What you output must be the exact lines from the first line of the data through the one holding "The V + jets", with no pictures.

::: DATA PROVIDED

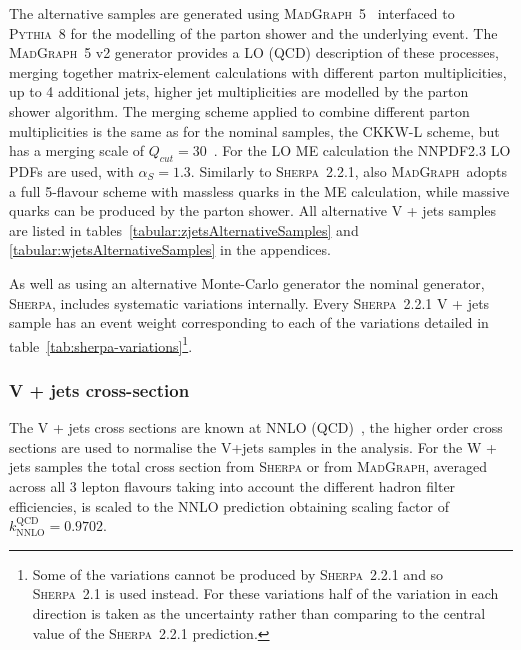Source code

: The alternative samples are generated using
\textsc{MadGraph}~5~\cite{MADGRAPH5_aMC@NLO} interfaced to \textsc{Pythia}~8 for
the modelling of the parton shower and the underlying event. The
\textsc{MadGraph}~5 v2 generator provides a LO (QCD) description of these
processes, merging together matrix-element calculations with different parton
multiplicities, up to 4 additional jets, higher jet multiplicities are modelled
by the parton shower algorithm. The merging scheme applied to combine different
parton multiplicities is the same as for the nominal samples, the CKKW-L scheme,
but has a merging scale of $Q_{cut} = 30$~\GeV. For the LO ME calculation the
NNPDF2.3 LO PDFs are used, with $\alpha_S = 1.3$.  Similarly to
\textsc{Sherpa}~2.2.1, also \textsc{MadGraph}~adopts a full 5-flavour scheme
with massless quarks in the ME calculation, while massive quarks can be produced
by the parton shower. All alternative V + jets samples are listed in
tables~\ref{tabular:zjetsAlternativeSamples} and
\ref{tabular:wjetsAlternativeSamples} in the appendices.

As well as using an alternative Monte-Carlo generator the nominal generator,
\textsc{Sherpa}, includes systematic variations internally. Every
\textsc{Sherpa}~2.2.1 V + jets sample has an event weight corresponding to each
of the variations detailed in table~\ref{tab:sherpa-variations}\footnote{Some of
the variations cannot be produced by \textsc{Sherpa}~2.2.1 and so
\textsc{Sherpa}~2.1 is used instead. For these variations half of the variation
in each direction is taken as the uncertainty rather than comparing to the
central value of the \textsc{Sherpa}~2.2.1 prediction.}.


\subsubsection{V + jets cross-section}
The V + jets cross sections are known at NNLO (QCD)~\cite{Butterworth:1287902},
the higher order cross sections are used to normalise the V+jets samples in the
analysis. For the W + jets samples the total cross section from \textsc{Sherpa} or
from \textsc{MadGraph}, averaged across all 3 lepton flavours taking into account the
different hadron filter efficiencies, is scaled to the NNLO prediction obtaining
scaling factor of $k_{\text{NNLO}}^{\text{QCD}} = 0.9702$.

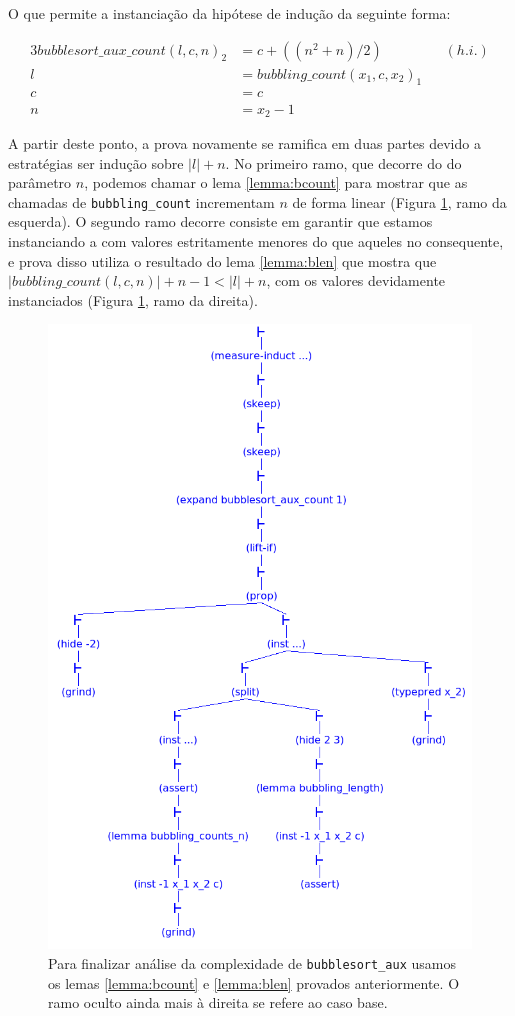 O que permite a instanciação da hipótese de indução da seguinte forma:

\begin{alignat*}{3}
bubblesort\_aux\_count(l, c, n)_2 &= c + ((n ^ 2 + n) / 2) && (h.i.)\\
l &= bubbling\_count(x_1, c, x_2)_1 \\
c &= c \\
n &= x_2-1
\end{alignat*}

A partir deste ponto, a prova novamente se ramifica em duas partes devido
a estratégias ser indução sobre $|l| + n$. No primeiro ramo, que decorre do
do parâmetro $n$, podemos chamar o lema \ref{lemma:bcount} para mostrar que
as chamadas de \texttt{bubbling\_count} incrementam $n$ de forma linear
(Figura \ref{fig:bubaux1}, ramo da esquerda). O segundo ramo decorre
consiste em garantir que estamos instanciando a \HI com valores
estritamente menores do que aqueles no consequente, e prova disso
utiliza o resultado do lema \ref{lemma:blen} que mostra que
$|bubbling\_count(l,c,n)| + n - 1 < |l| + n$, com os valores devidamente
instanciados (Figura \ref{fig:bubaux1}, ramo da direita).

\begin{figure}[H]
    \centering
    \includegraphics[width=0.75\linewidth,trim={2.5cm 0cm 3.5cm 12cm},clip]{figures/bubaux-counts-n2.png}
    \caption{Para finalizar análise da complexidade de
    \texttt{bubblesort\_aux} usamos os lemas \ref{lemma:bcount}
    e  \ref{lemma:blen} provados anteriormente. O ramo oculto
    ainda mais à direita se refere ao caso base.}
    \label{fig:bubaux1}
\end{figure}

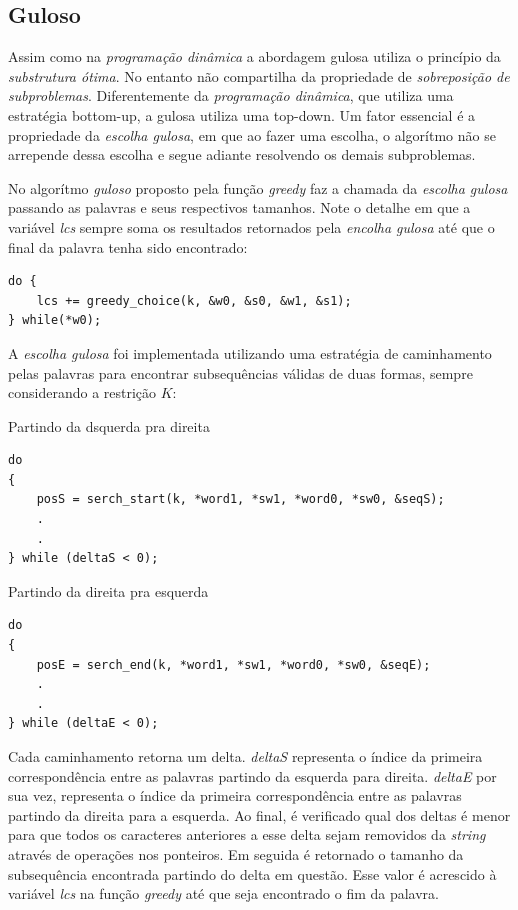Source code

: \subsection{Guloso}

Assim como na \emph{programação dinâmica} a abordagem gulosa utiliza
o princípio da \emph{substrutura ótima}. No entanto não compartilha 
da propriedade de \emph{sobreposição de subproblemas}. Diferentemente
da \emph{programação dinâmica}, que utiliza uma estratégia bottom-up, 
a gulosa utiliza uma top-down. Um fator essencial é a propriedade da
\emph{escolha gulosa}, em que ao fazer uma escolha, o algorítmo não 
se arrepende dessa escolha e segue adiante resolvendo os demais 
subproblemas.

No algorítmo \emph{guloso} proposto pela função {\it greedy} faz a chamada
da \emph{escolha gulosa} passando as palavras e seus respectivos tamanhos.
Note o detalhe em que a variável {\it lcs} sempre soma os resultados 
retornados pela \emph{encolha gulosa} até que o final da palavra tenha
sido encontrado:

\begin{lstlisting}
do {
    lcs += greedy_choice(k, &w0, &s0, &w1, &s1);
} while(*w0);
\end{lstlisting}

A \emph{escolha gulosa} foi implementada utilizando uma estratégia
de caminhamento pelas palavras para encontrar subsequências válidas
de duas formas, sempre considerando a restrição $K$:

Partindo da dsquerda pra direita
\begin{lstlisting}
do
{
    posS = serch_start(k, *word1, *sw1, *word0, *sw0, &seqS);
    .
    .
} while (deltaS < 0);
\end{lstlisting}

Partindo da direita pra esquerda
\begin{lstlisting}
do
{
    posE = serch_end(k, *word1, *sw1, *word0, *sw0, &seqE);
    .
    .
} while (deltaE < 0);
\end{lstlisting}

Cada caminhamento retorna um delta. {\it deltaS} representa o índice
da primeira correspondência entre as palavras partindo da esquerda
para direita. {\it deltaE} por sua vez, representa o índice da 
primeira correspondência entre as palavras partindo da direita para
a esquerda. Ao final, é verificado qual dos deltas é menor para que 
todos os caracteres anteriores a esse delta sejam removidos da {\it string}
através de operações nos ponteiros. Em seguida é retornado o tamanho da 
subsequência encontrada partindo do delta em questão. Esse valor é acrescido
à variável {\it lcs} na função {\it greedy} até que seja encontrado o fim
da palavra.

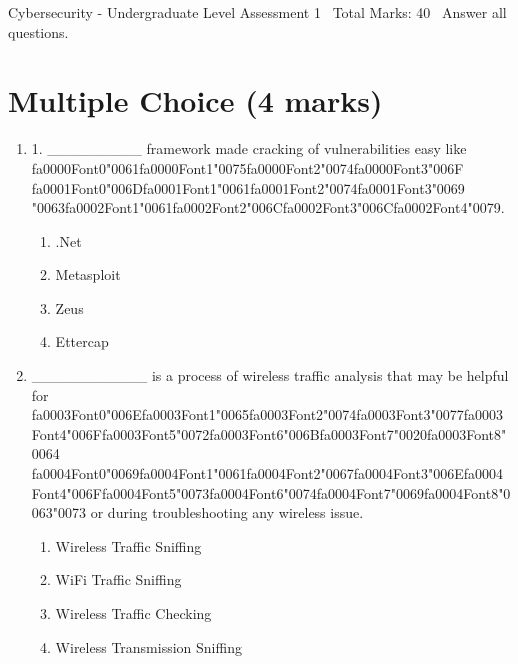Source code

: \documentclass[12pt]{article}
\begin{document}
\begin{center}
Cybersecurity - Undergraduate Level Assessment 1 \
Total Marks: 40 \
Answer all questions.
\end{center}

\section*{Multiple Choice (4 marks)}
\begin{enumerate}[label=\arabic*.]
\item 1. \_\_\_\_\_\_\_\_\_ framework made cracking of vulnerabilities easy like {\csname fa0000Font0\endcsname\char"0061}{\csname fa0000Font1\endcsname\char"0075}{\csname fa0000Font2\endcsname\char"0074}{\csname fa0000Font3\endcsname\char"006F} {\csname fa0001Font0\endcsname\char"006D}{\csname fa0001Font1\endcsname\char"0061}{\csname fa0001Font2\endcsname\char"0074}{\csname fa0001Font3\endcsname\char"0069} {\char"0063}{\csname fa0002Font1\endcsname\char"0061}{\csname fa0002Font2\endcsname\char"006C}{\csname fa0002Font3\endcsname\char"006C}{\csname fa0002Font4\endcsname\char"0079}.
\begin{enumerate}[label=(\alph*)]
    \item .Net
    \item Metasploit
    \item Zeus
    \item Ettercap
\end{enumerate}
\item \_\_\_\_\_\_\_\_\_\_\_ is a process of wireless traffic analysis that may be helpful for {\csname fa0003Font0\endcsname\char"006E}{\csname fa0003Font1\endcsname\char"0065}{\csname fa0003Font2\endcsname\char"0074}{\csname fa0003Font3\endcsname\char"0077}{\csname fa0003Font4\endcsname\char"006F}{\csname fa0003Font5\endcsname\char"0072}{\csname fa0003Font6\endcsname\char"006B}{\csname fa0003Font7\endcsname\char"0020}{\csname fa0003Font8\endcsname\char"0064} {\csname fa0004Font0\endcsname\char"0069}{\csname fa0004Font1\endcsname\char"0061}{\csname fa0004Font2\endcsname\char"0067}{\csname fa0004Font3\endcsname\char"006E}{\csname fa0004Font4\endcsname\char"006F}{\csname fa0004Font5\endcsname\char"0073}{\csname fa0004Font6\endcsname\char"0074}{\csname fa0004Font7\endcsname\char"0069}{\csname fa0004Font8\endcsname\char"0063}{\char"0073} or during troubleshooting any wireless issue.
\begin{enumerate}[label=(\alph*)]
    \item Wireless Traffic Sniffing
    \item WiFi Traffic Sniffing
    \item Wireless Traffic Checking
    \item Wireless Transmission Sniffing
\end{enumerate}
\end{enumerate}
\end{document}
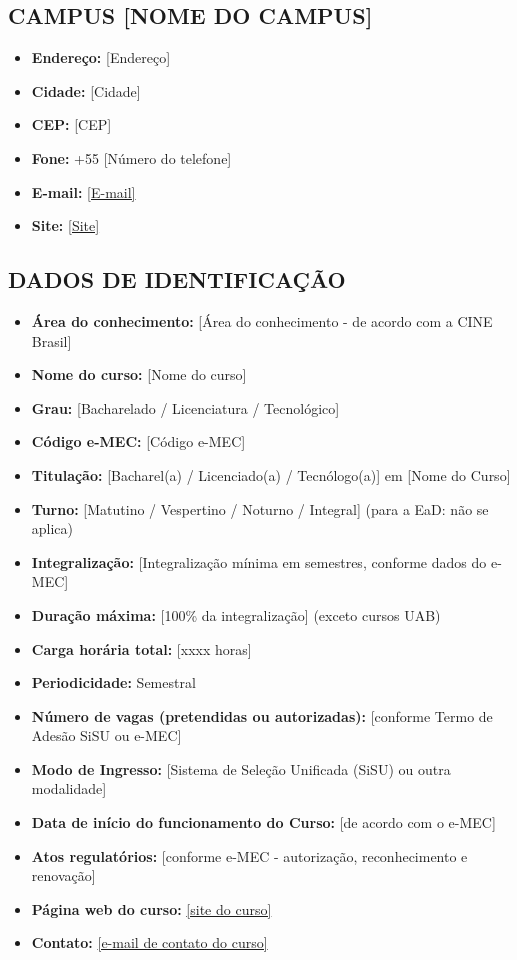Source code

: \subsection*{CAMPUS [NOME DO CAMPUS]}

\begin{itemize}
    \item \textbf{Endereço:} [Endereço]
    \item \textbf{Cidade:} [Cidade]
    \item \textbf{CEP:} [CEP]
    \item \textbf{Fone:} +55 [Número do telefone]
    \item \textbf{E-mail:} \href{mailto:[E-mail]}{[E-mail]}
    \item \textbf{Site:} \url{[Site]}
\end{itemize}

\subsection*{DADOS DE IDENTIFICAÇÃO}

\begin{itemize}
    \item \textbf{Área do conhecimento:} [Área do conhecimento - de acordo com a CINE Brasil]
    \item \textbf{Nome do curso:} [Nome do curso]
    \item \textbf{Grau:} [Bacharelado / Licenciatura / Tecnológico]
    \item \textbf{Código e-MEC:} [Código e-MEC]
    \item \textbf{Titulação:} [Bacharel(a) / Licenciado(a) / Tecnólogo(a)] em [Nome do Curso]
    \item \textbf{Turno:} [Matutino / Vespertino / Noturno / Integral] (para a EaD: não se aplica)
    \item \textbf{Integralização:} [Integralização mínima em semestres, conforme dados do e-MEC]
    \item \textbf{Duração máxima:} [100\% da integralização] (exceto cursos UAB)
    \item \textbf{Carga horária total:} [xxxx horas]
    \item \textbf{Periodicidade:} Semestral
    \item \textbf{Número de vagas (pretendidas ou autorizadas):} [conforme Termo de Adesão SiSU ou e-MEC]
    \item \textbf{Modo de Ingresso:} [Sistema de Seleção Unificada (SiSU) ou outra modalidade]
    \item \textbf{Data de início do funcionamento do Curso:} [de acordo com o e-MEC]
    \item \textbf{Atos regulatórios:} [conforme e-MEC - autorização, reconhecimento e renovação]
    \item \textbf{Página web do curso:} \url{[site do curso]}
    \item \textbf{Contato:} \href{mailto:[e-mail de contato]}{[e-mail de contato do curso]}
\end{itemize}
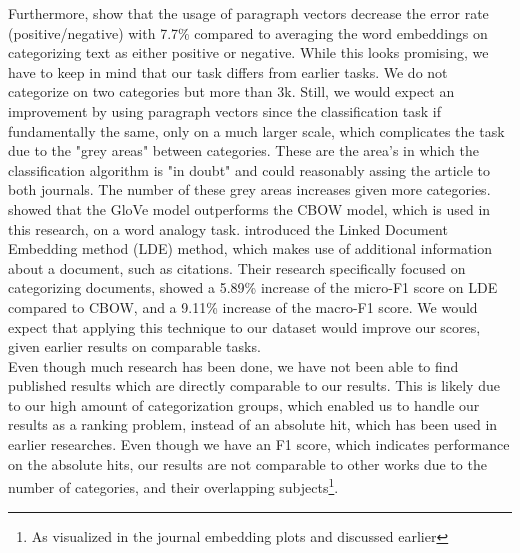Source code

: \documentclass[../../Thesis.tex]{subfiles}
\begin{document}
Furthermore, \citet{le2014distributed} show that the usage of paragraph vectors decrease the error rate (positive/negative) with 7.7\% compared to averaging the word embeddings on categorizing text as either positive or negative. While this looks promising, we have to keep in mind that our task differs from earlier tasks. We do not categorize on two categories but more than 3k. Still, we would expect an improvement by using paragraph vectors since the classification task if fundamentally the same, only on a much larger scale, which complicates the task due to the "grey areas"  between categories. These are the area's in which the classification algorithm is "in doubt" and could reasonably assing the article to both journals. The number of these grey areas increases given more categories. \citet{pennington2014glove} showed that the GloVe model outperforms the CBOW model, which is used in this research, on a word analogy task. \citet{wang2016linked} introduced the Linked Document Embedding method (LDE) method, which makes use of additional information about a document, such as citations. Their research specifically focused on categorizing documents, showed a 5.89\% increase of the micro-F1 score on LDE compared to CBOW, and a 9.11\% increase of the macro-F1 score. We would expect that applying this technique to our dataset would improve our scores, given earlier results on comparable tasks.\\
Even though much research has been done, we have not been able to find published results which are directly comparable to our results. This is likely due to our high amount of categorization groups, which enabled us to handle our results as a ranking problem, instead of an absolute hit, which has been used in earlier researches\cite{wang2016linked}. Even though we have an F1 score, which indicates performance on the absolute hits, our results are not comparable to other works due to the number of categories, and their overlapping subjects\footnote{As visualized in the journal embedding plots and discussed earlier}.
\end{document}
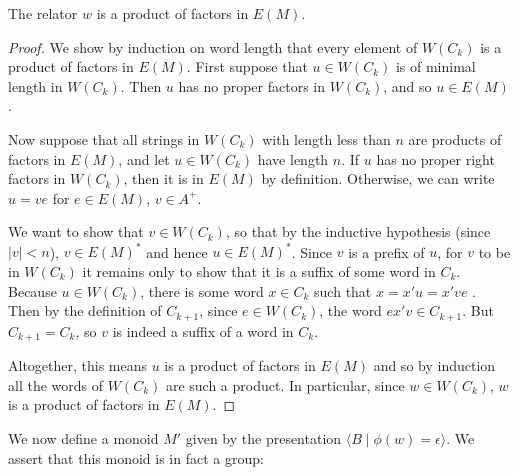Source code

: \documentclass[noindex,noinsetproof,12pt]{lmaths}
\begin{document}
\begin{prop} \label{lma:relator-factors-E(M)}
	The relator $w$ is a product of factors in $E(M)$.
\end{prop}
\begin{proof}
	\hspace{-0.25mm}We show by induction on word length that every element of $W(C_k)$ is a product of factors in $E(M)$. First suppose that $u \in W(C_k)$ is of minimal length in $W(C_k)$. Then $u$ has no proper factors in $W(C_k)$, and so $u \in E(M)$.

	Now suppose that all strings in $W(C_k)$ with length less than $n$ are products of factors in $E(M)$, and let $u \in W(C_k)$ have length $n$. If $u$ has no proper right factors in $W(C_k)$, then it is in $E(M)$ by definition. Otherwise, we can write $u = ve$ for $e \in E(M)$, $v \in A^+$.

	We want to show that $v \in W(C_k)$, so that by the inductive hypothesis (since $|v| < n$), $v \in E(M)^*$ and hence $u \in E(M)^*$. Since $v$ is a prefix of $u$, for $v$ to be in $W(C_k)$ it remains only to show that it is a suffix of some word in $C_k$. Because $u \in W(C_k)$, there is some word $x \in C_k$ such that $x = x'u = x've$ . Then by the definition of $C_{k+1}$, since $e \in W(C_k)$, the word $ex'v \in C_{k+1}$. But $C_{k+1} = C_k$, so $v$ is indeed a suffix of a word in $C_k$.

	Altogether, this means $u$ is a product of factors in $E(M)$ and so by induction all the words of $W(C_k)$ are such a product. In particular, since $w \in W(C_k)$, $w$ is a product of factors in $E(M)$.
\end{proof}

We now define a monoid $M'$ given by the presentation $\langle B \mid \phi(w) = \epsilon \rangle$. We assert that this monoid is in fact a group:
\end{document}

::::::

*SOLUTION*.
Source code

: The alternative samples are generated using
\textsc{MadGraph}~5~\cite{MADGRAPH5_aMC@NLO} interfaced to \textsc{Pythia}~8 for
the modelling of the parton shower and the underlying event. The
\textsc{MadGraph}~5 v2 generator provides a LO (QCD) description of these
processes, merging together matrix-element calculations with different parton
multiplicities, up to 4 additional jets, higher jet multiplicities are modelled
by the parton shower algorithm. The merging scheme applied to combine different
parton multiplicities is the same as for the nominal samples, the CKKW-L scheme,
but has a merging scale of $Q_{cut} = 30$~\GeV. For the LO ME calculation the
NNPDF2.3 LO PDFs are used, with $\alpha_S = 1.3$.  Similarly to
\textsc{Sherpa}~2.2.1, also \textsc{MadGraph}~adopts a full 5-flavour scheme
with massless quarks in the ME calculation, while massive quarks can be produced
by the parton shower. All alternative V + jets samples are listed in
tables~\ref{tabular:zjetsAlternativeSamples} and
\ref{tabular:wjetsAlternativeSamples} in the appendices.

As well as using an alternative Monte-Carlo generator the nominal generator,
\textsc{Sherpa}, includes systematic variations internally. Every
\textsc{Sherpa}~2.2.1 V + jets sample has an event weight corresponding to each
of the variations detailed in table~\ref{tab:sherpa-variations}\footnote{Some of
the variations cannot be produced by \textsc{Sherpa}~2.2.1 and so
\textsc{Sherpa}~2.1 is used instead. For these variations half of the variation
in each direction is taken as the uncertainty rather than comparing to the
central value of the \textsc{Sherpa}~2.2.1 prediction.}.


\subsubsection{V + jets cross-section}
The V + jets cross sections are known at NNLO (QCD)~\cite{Butterworth:1287902},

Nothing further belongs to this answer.